Sizlere kardeşimizin kimlik bilgilerini vermeyeceğim. Çünkü, bu olayı ona zarar gelmemesi için kimseye anlatmadım.
Vatani görevini yapmak üzere ailesi ve sevdiklerini bırakıp çok sevdiği askerliği yapmak için birliğine teslim olan ve birliğine yeni katıldığı dönemde babasını kaybetmiş, askerliğinin bitmesine yakın bir dönemde ise nişanlısı kendi amcasının oğlu ile evlenerek, büyük yıkımlar yaşamasına neden olmuş bir kardeşimizdir.
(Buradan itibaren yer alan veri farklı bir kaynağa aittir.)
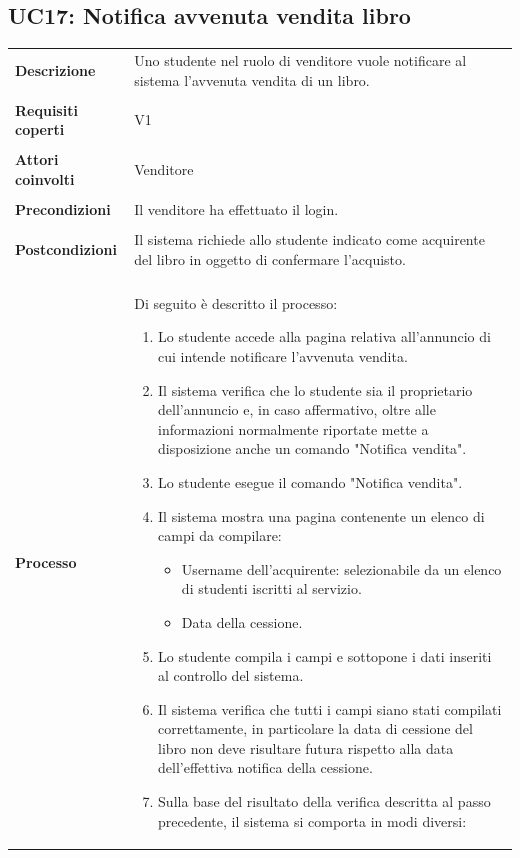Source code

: \documentclass[10pt,a4paper]{article}
\begin{document}
	\subsection{UC17: Notifica avvenuta vendita libro}
	\begin{tabular}{lp{}}
		\textbf{Descrizione}&Uno studente nel ruolo di venditore vuole notificare al sistema l'avvenuta vendita di un libro.\\
		\\
		\textbf{Requisiti coperti}&V1\\
		\\
		\textbf{Attori coinvolti}&Venditore\\
		\\
		\textbf{Precondizioni}&Il venditore ha effettuato il login.\\
		\\
		\textbf{Postcondizioni}&Il sistema richiede allo studente indicato come acquirente del libro in oggetto di confermare l'acquisto.\\
		\\
		\textbf{Processo}&Di seguito è descritto il processo:
		\begin{enumerate}
			\item Lo studente accede alla pagina relativa all'annuncio di cui intende notificare l'avvenuta vendita.
			\item Il sistema verifica che lo studente sia il proprietario dell'annuncio e, in caso affermativo, oltre alle informazioni normalmente riportate mette a disposizione anche un comando "Notifica vendita".
			\item Lo studente esegue il comando "Notifica vendita".
			\item Il sistema mostra una pagina contenente un elenco di campi da compilare:
			\begin{itemize}
				\item Username dell'acquirente: selezionabile da un elenco di studenti iscritti al servizio.
				\item Data della cessione.
			\end{itemize}
			\item Lo studente compila i campi e sottopone i dati inseriti al controllo del sistema.
			\item Il sistema verifica che tutti i campi siano stati compilati correttamente, in particolare la data di cessione del libro non deve risultare futura rispetto alla data dell'effettiva notifica della cessione.
			\item Sulla base del risultato della verifica descritta al passo precedente, il sistema si comporta in modi diversi:

\end{enumerate}
\end{tabular}
\end{document}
Bunları yaşayan, hatta daha fazlasını yaşayan başka insanlar muhakkak vardır. Ama gurbette olan birinin yaşaması daha zor. Babasının vefatı ile ilgili yapılabilecek hiç bir şey olmadığı gibi, eski nişanlısının başka bir kişiyle evlenmesi ile ilgili de hiç bir şey yapılamaz. Yapılabilecek tek bir şey var, o da hayata farklı yönden yaklaşarak mutlu olabilmektir.
Peki hangisi daha zor, gurbette ailesinden birini kaybetmek mi, yoksa sevdiği insanın başkası ile evlenmesi mi daha zordur?
Bahse konu kardeşimizin, o akşam ağır cezalar alabileceği bir çok davranışı vardı. Peki ceza alması neyi değiştirecekti. Ceza vermek veya kızmak her zaman basit değil midir? Bence bu şekilde davranmak, en kolayına kaçmaktır.
Vatani görevini tamamladıktan bir kaç ay sonra, memleketine dönen kardeşimizle yaptığım görüşmede, yeni bir başlangıç yaptığını, aile ve iş hayatına farklı yön vererek güzel gelişmelerin olduğunu söylemesi, benim çok daha büyük mutluluk oldu.
Değerli Denge Gazetesi okurları, bir sonraki yazımda görüşünceye dek, şimdilik hoşça kalın.